Tras la lente: Theo Acworth

2026-03-25

Theo Acworth es un inglés alto y elocuente, una especie de excepción en el mundillo, pero que hace que el snowboard sea mucho más emocionante. Su obra te recuerda que las historias más interesantes suelen desarrollarse un poco al margen: en los confines, entre un destino y otro, y al margen de las narrativas habituales de la interpretación.

 

Un tipo original de verdad, que se deja llevar, ante todo, por su sentido del humor. Casi siempre anda por ahí buscando historias que le dan más profundidad y carácter a nuestra cultura, o inmerso en sus propias historias durante los eventos. Con una carrera impresionante que abarca nieve, skate y proyectos comerciales, llamamos a Theo a su casa en Innsbruck para hablar sobre sus comienzos, techno, la vida como editor jefe y el brutalismo.
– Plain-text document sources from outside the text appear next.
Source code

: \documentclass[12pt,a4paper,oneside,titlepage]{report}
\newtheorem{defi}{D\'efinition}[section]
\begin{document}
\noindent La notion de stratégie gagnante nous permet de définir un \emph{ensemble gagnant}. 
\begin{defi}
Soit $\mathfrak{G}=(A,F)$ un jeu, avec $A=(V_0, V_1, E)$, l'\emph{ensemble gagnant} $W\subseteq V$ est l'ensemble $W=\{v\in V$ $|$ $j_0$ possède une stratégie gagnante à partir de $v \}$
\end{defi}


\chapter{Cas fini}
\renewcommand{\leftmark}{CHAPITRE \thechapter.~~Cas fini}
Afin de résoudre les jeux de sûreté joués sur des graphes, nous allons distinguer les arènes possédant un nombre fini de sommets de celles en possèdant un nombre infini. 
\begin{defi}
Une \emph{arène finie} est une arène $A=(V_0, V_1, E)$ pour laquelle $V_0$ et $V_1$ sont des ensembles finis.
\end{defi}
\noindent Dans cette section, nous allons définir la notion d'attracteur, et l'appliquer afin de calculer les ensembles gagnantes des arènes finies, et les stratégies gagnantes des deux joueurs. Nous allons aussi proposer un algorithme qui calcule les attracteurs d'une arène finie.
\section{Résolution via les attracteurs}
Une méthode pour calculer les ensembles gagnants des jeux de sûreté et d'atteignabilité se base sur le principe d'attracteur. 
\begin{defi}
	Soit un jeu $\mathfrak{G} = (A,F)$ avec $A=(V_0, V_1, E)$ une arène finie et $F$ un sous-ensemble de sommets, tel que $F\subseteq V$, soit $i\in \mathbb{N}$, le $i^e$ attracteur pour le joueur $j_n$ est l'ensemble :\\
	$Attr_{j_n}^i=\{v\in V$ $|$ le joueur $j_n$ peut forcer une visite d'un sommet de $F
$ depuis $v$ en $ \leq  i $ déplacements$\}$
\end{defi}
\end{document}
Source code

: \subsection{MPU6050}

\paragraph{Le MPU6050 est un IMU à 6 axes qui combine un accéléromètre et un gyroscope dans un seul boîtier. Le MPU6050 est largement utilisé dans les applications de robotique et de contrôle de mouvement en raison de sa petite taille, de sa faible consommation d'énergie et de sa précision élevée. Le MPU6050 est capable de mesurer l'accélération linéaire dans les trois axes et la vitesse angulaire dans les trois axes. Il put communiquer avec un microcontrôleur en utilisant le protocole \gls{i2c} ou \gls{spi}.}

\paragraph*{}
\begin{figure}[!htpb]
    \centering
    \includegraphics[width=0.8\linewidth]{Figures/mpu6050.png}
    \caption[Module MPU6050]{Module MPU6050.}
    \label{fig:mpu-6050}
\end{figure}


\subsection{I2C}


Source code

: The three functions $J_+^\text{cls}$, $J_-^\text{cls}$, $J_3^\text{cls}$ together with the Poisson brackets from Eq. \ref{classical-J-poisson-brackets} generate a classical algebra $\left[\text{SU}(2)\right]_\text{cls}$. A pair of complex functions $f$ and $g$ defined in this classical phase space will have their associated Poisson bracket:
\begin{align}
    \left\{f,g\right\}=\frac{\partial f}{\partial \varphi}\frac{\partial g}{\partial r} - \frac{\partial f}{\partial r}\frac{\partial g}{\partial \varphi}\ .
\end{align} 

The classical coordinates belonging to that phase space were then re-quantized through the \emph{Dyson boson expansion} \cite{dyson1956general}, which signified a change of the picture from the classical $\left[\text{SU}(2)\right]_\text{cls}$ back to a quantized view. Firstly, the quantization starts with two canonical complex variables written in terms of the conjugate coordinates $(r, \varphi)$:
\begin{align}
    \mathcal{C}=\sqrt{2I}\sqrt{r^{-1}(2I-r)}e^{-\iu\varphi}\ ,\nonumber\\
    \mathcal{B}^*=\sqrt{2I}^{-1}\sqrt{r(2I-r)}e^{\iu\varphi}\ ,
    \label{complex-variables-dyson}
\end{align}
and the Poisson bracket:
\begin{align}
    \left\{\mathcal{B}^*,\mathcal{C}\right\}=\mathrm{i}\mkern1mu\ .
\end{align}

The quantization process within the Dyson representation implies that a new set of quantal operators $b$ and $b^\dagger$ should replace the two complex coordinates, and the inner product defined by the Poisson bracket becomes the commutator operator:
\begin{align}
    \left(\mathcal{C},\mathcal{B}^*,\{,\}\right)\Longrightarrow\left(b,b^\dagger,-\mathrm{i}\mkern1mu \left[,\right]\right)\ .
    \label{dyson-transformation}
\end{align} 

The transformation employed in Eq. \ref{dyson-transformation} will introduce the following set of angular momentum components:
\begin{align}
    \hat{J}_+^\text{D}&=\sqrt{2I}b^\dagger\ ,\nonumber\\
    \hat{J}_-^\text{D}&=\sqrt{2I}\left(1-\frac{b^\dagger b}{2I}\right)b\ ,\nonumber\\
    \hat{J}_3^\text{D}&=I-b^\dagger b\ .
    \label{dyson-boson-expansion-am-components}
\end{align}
Para los que no te conocen, preséntate.

Hola, me llamo Theo. Me gano la vida haciendo fotos y, de vez en cuando, escribiendo historias un poco divagantes. Hago fotos de cosas que me parecen interesantes, curiosas, divertidas o bastante salvajes y, por increíble que parezca, he conseguido que eso sea mi trabajo. Por algún motivo que todavía no tengo muy claro, también me dedico a fotografiar palomas.

 

¿Cómo empezaste en el mundo de la fotografía?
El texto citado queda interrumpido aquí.